▸ EXERCISE DIRECTIONS
Please transcribe the data exactly as shown, skipping the images.

*** Opening of DATA TO USE ***

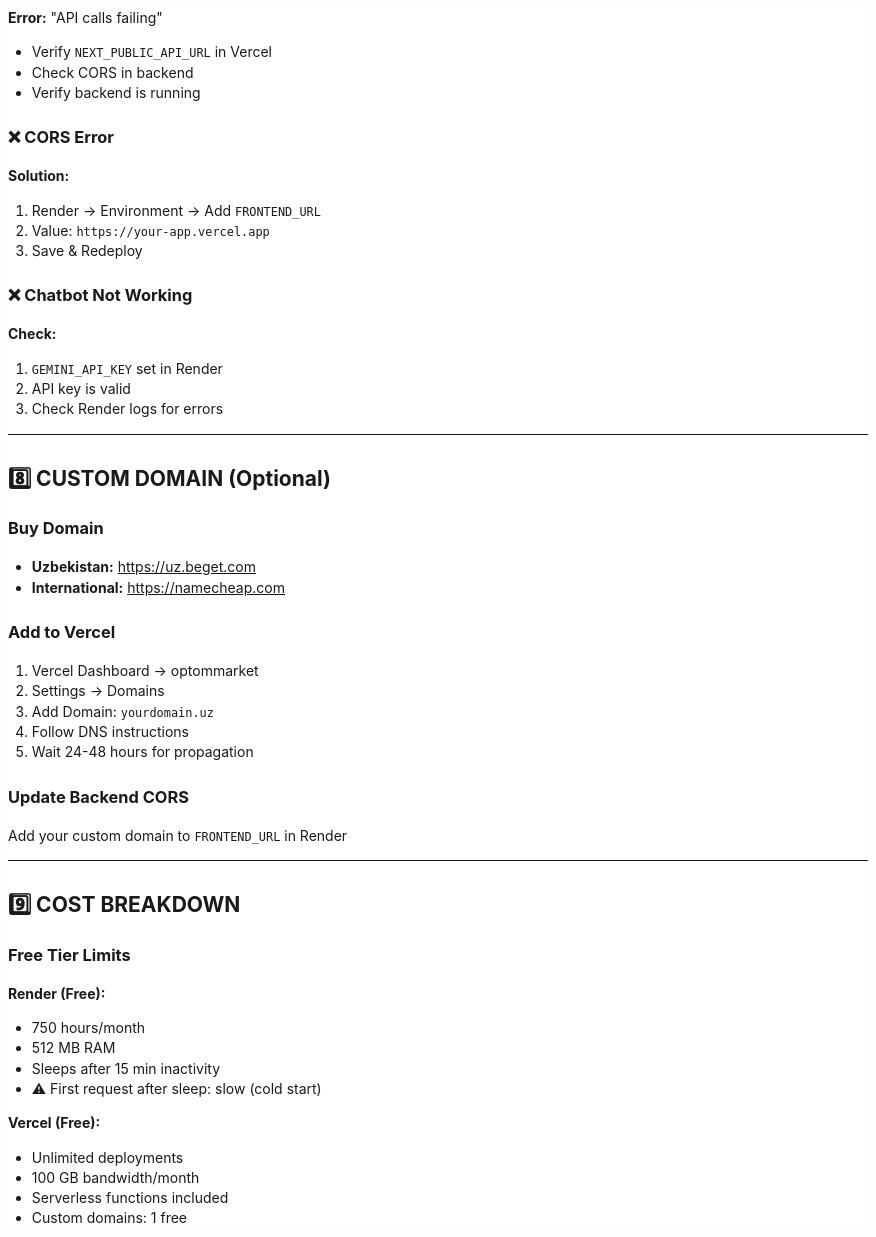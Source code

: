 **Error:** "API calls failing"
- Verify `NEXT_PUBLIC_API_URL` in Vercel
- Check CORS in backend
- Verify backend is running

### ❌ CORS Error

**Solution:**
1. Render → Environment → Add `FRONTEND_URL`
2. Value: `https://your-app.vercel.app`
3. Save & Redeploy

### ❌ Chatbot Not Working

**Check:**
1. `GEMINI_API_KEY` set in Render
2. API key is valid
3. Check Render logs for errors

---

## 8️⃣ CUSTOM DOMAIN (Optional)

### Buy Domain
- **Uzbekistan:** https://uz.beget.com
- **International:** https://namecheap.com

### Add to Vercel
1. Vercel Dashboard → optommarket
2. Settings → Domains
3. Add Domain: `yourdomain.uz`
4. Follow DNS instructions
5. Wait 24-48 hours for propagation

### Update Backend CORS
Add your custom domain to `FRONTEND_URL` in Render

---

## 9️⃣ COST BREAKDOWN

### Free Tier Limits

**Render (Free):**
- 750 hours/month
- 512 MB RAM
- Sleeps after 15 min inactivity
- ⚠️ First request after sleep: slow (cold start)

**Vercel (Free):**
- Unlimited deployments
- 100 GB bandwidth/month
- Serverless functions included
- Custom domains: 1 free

*** Close of DATA TO USE ***

▸ SOLUTION TO THIS PROBLEM
Source code

: **Error:** "API calls failing"
- Verify `NEXT_PUBLIC_API_URL` in Vercel
- Check CORS in backend
- Verify backend is running

### ❌ CORS Error

**Solution:**
1. Render → Environment → Add `FRONTEND_URL`
2. Value: `https://your-app.vercel.app`
3. Save & Redeploy

### ❌ Chatbot Not Working

**Check:**
1. `GEMINI_API_KEY` set in Render
2. API key is valid
3. Check Render logs for errors

---

## 8️⃣ CUSTOM DOMAIN (Optional)

### Buy Domain
- **Uzbekistan:** https://uz.beget.com
- **International:** https://namecheap.com

### Add to Vercel
1. Vercel Dashboard → optommarket
2. Settings → Domains
3. Add Domain: `yourdomain.uz`
4. Follow DNS instructions
5. Wait 24-48 hours for propagation

### Update Backend CORS
Add your custom domain to `FRONTEND_URL` in Render

---

## 9️⃣ COST BREAKDOWN

### Free Tier Limits

**Render (Free):**
- 750 hours/month
- 512 MB RAM
- Sleeps after 15 min inactivity
- ⚠️ First request after sleep: slow (cold start)

**Vercel (Free):**
- Unlimited deployments
- 100 GB bandwidth/month
- Serverless functions included
- Custom domains: 1 free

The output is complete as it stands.